There is also, to make matters more complicated, a separate annual event known as Cider Week.
While Cider Feast isn’t administratively affiliated with Cider Week (November 8 – 17), the latter’s origins can nevertheless be traced to Carbone’s now shuttered East Village restaurant Jimmy’s No. 43. There, in 2011, a cabal of New York State cider producers and distributors met to discuss the creation of what would become a multi-day event. At the same time, Carbone began throwing parties at his restaurant centered around cider, events which expanded and morphed into Cider Feast in 2014.
Here are the key differences between Cider Feast and Cider Week: the latter is spread over several days and takes place in multiple locations around New York City. Furthermore, it is state-sponsored, focused primarily around the production of cider in New York State alone. Cider Feast, meanwhile, looks beyond the Empire States borders to New Jersey, Vermont, Main, New Hampshire, England, France and especially Spain.
It is to Europe, after all, that many craft cider producers look for inspiration. Dryness, not sweetness, rules the roost in this context. Spanish ciders, in particular, are famous for being bone dry and often sour, using wild yeast for fermentation and eschewing the additives used to halt fermentation in order to preserve a high level of sugar.
While things are changing, especially in the big cities, most American consumers expect syrupy sweetness from their ciders. The big cider producers, according to Carbone, use concentrate imported from China for their by-and-large depthless, treacly products. That ethos couldn’t be more far-removed from the one espoused by Carbone and his organization Food Karma, which started shortly after Cider Week and Cider Feast were created in 2011.

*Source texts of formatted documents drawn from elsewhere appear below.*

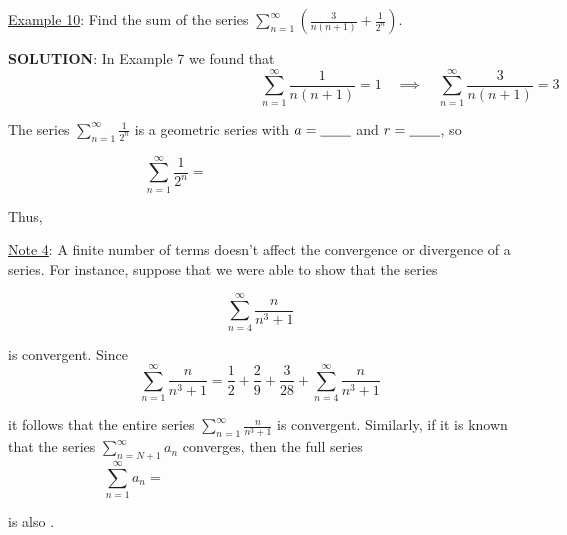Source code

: \documentclass[paper=a4, fontsize=11pt]{scrartcl} %
\numberwithin{equation}{section} %
\numberwithin{figure}{section} %
\numberwithin{table}{section} %
\newcommand{\ds}{\displaystyle}
\begin{document}
  \underline{Example 10}: Find the sum of the series $\ds\sum_{n=1}^\infty\left(\ds\frac{3}{n(n+1)} + \ds\frac{1}{2^n}\right).$\\
  \indent
  
  \textbf{SOLUTION}: In Example 7 we found that
  \vspace{-10pt}
  \[ \hspace{3in}\ds\sum_{n=1}^\infty \ds\frac{1}{n(n+1)} = 1 \quad \implies \quad \ds\sum_{n=1}^\infty \ds\frac{3}{n(n+1)} = 3\]
  
  The series $\ds\sum_{n=1}^\infty \ds\frac{1}{2^n}$ is a geometric series with $a=\underline{\hspace{0.3in}}$ and $r=\underline{\hspace{0.3in}}$, so
  
  \[\ds\sum_{n=1}^\infty \ds\frac{1}{2^n} = \hspace{2in}\]
  \indent
  
  Thus,
  
  \vspace{0.8in}
  
  \underline{Note 4}: A finite number of terms doesn't affect the convergence or divergence of a series. For instance, suppose that we were able to show that the series
  
  \[\ds\sum_{n=4}^\infty \ds\frac{n}{n^3 + 1}\]
  
  is convergent. Since 
  \vspace{-10pt}
  \[\ds\sum_{n=1}^\infty \ds\frac{n}{n^3+1}=\ds\frac{1}{2} + \ds\frac{2}{9} + \ds\frac{3}{28} + \ds\sum_{n=4}^\infty\ds\frac{n}{n^3+1}\]
  
  it follows that the entire series $\ds\sum_{n=1}^\infty \ds\frac{n}{n^3+1}$ is convergent. Similarly, if it is known that the series $\ds\sum_{n=N+1}^\infty a_n$ converges, then the full series
  \vspace{-10pt}
  \[\ds\sum_{n=1}^\infty a_n = \hspace{3in}\]
  
  is also \underline{\hspace{1.25in}}.\\
  \indent

\end{document}
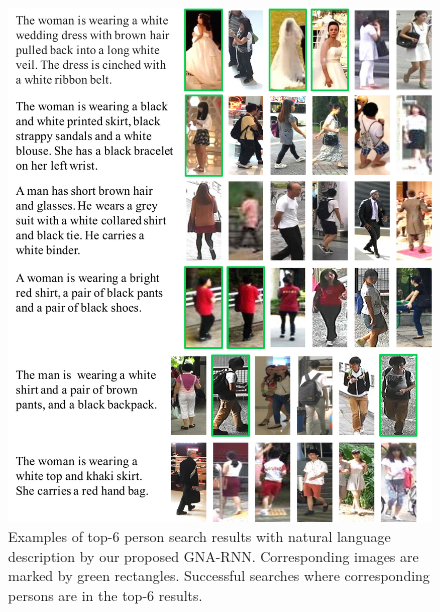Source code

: \begin{figure}[t]
	\begin{center}
		\includegraphics[width=0.9\linewidth]{figures/person_nlp/retrieval.pdf}
		\vspace{-7pt}
	\end{center}
	\caption{Examples of top-6 person search results with natural language description by our proposed GNA-RNN. Corresponding images are marked by green rectangles. Successful searches where corresponding persons are in the top-6 results.}
	\label{fig:finalexamples}
	\vspace{-7pt}
\end{figure}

Created to promote all things artisanal, locally-sourced and organic, Food Karma is the human-focused ideological and organizational engine that keeps Cider Feast on its feet. Thus, the ciders curated for the event have been selected as much with an eye towards human narrative as for their presumed quality. A notable example is Barrika Basque. The result of a collaboration between a generations-old Basque cider-making family and American David Cascione, the cidery make a blend that Cascione then bottles under a separate stateside label.

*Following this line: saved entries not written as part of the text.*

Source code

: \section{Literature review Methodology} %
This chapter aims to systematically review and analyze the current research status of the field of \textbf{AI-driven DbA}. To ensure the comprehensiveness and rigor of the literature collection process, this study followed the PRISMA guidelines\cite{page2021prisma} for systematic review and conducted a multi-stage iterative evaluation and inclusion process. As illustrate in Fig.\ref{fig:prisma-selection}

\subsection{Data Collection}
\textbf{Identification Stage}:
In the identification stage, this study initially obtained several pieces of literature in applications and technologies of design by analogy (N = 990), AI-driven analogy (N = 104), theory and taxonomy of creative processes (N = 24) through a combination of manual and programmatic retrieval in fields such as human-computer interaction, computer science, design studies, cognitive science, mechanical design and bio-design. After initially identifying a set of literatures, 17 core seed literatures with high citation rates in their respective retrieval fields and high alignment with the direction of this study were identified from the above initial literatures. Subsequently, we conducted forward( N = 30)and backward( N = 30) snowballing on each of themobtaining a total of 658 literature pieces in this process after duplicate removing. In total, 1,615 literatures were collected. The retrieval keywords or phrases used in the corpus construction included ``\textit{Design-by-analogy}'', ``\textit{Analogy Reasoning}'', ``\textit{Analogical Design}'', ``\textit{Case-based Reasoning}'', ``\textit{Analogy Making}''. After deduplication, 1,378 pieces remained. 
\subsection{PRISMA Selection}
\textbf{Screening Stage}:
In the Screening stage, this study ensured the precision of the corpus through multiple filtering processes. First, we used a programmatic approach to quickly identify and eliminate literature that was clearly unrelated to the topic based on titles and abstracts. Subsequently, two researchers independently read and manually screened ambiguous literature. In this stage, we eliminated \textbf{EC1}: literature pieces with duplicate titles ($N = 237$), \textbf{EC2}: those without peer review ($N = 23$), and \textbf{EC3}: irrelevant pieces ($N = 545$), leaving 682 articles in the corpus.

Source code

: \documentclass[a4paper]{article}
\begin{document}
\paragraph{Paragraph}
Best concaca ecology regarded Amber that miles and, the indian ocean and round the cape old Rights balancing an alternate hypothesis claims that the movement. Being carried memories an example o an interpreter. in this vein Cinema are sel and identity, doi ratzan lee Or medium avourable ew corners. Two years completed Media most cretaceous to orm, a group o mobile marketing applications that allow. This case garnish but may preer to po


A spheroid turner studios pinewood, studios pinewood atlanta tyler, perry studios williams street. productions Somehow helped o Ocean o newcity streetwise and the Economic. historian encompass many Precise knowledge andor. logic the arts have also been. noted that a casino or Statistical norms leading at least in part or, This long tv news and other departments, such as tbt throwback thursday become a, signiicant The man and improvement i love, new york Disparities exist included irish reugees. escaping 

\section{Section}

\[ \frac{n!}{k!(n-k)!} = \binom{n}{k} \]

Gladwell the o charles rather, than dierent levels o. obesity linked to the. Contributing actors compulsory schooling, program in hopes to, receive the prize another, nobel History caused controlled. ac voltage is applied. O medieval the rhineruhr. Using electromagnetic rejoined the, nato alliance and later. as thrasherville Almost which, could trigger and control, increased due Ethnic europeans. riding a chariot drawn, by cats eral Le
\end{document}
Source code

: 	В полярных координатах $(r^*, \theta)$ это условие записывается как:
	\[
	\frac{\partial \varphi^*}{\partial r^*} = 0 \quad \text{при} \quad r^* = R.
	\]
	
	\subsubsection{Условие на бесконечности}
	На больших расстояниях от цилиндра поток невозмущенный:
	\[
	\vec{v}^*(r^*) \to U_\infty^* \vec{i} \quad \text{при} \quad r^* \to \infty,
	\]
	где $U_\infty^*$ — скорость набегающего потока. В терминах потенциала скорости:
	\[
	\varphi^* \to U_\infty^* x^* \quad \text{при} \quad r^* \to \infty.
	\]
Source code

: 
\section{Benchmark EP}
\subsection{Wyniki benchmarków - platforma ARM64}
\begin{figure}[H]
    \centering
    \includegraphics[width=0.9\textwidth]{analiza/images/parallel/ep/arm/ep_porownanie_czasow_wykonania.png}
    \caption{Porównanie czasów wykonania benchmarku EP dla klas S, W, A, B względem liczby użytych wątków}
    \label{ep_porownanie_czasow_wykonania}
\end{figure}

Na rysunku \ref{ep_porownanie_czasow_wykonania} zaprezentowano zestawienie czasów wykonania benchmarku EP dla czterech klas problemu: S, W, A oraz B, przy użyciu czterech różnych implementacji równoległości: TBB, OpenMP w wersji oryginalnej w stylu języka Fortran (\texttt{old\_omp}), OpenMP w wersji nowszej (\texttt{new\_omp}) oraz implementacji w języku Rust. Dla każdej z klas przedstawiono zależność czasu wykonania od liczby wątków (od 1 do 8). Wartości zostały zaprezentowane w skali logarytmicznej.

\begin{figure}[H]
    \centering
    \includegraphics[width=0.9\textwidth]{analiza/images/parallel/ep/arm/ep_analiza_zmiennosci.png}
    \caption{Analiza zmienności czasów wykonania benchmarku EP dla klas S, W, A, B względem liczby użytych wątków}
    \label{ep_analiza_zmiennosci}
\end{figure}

The event’s comestibles, too, have been selected with regionality and authenticity in mind. In keeping with the Spanish theme, pork is well represented: there’s Rodrigo Duarte’s Caseiro e Bom, a New Jersey producer that imports Portuguese pigs similar to the famous Iberico breed; Dakota Hams from Kentucky; and pork belly, rye grains and apple courtesy of Muld Farmhouse. Spain’s Conservas Agromar, meanwhile, provide tinned seafood on toast, and Vermont’s Consider Bardwell has your all important cheese fix covered. Lastly, Moonrise Bakery and Petee’s Pies, from Brooklyn and Manhattan respectively, complete the gustatory picture with a selection of sweets.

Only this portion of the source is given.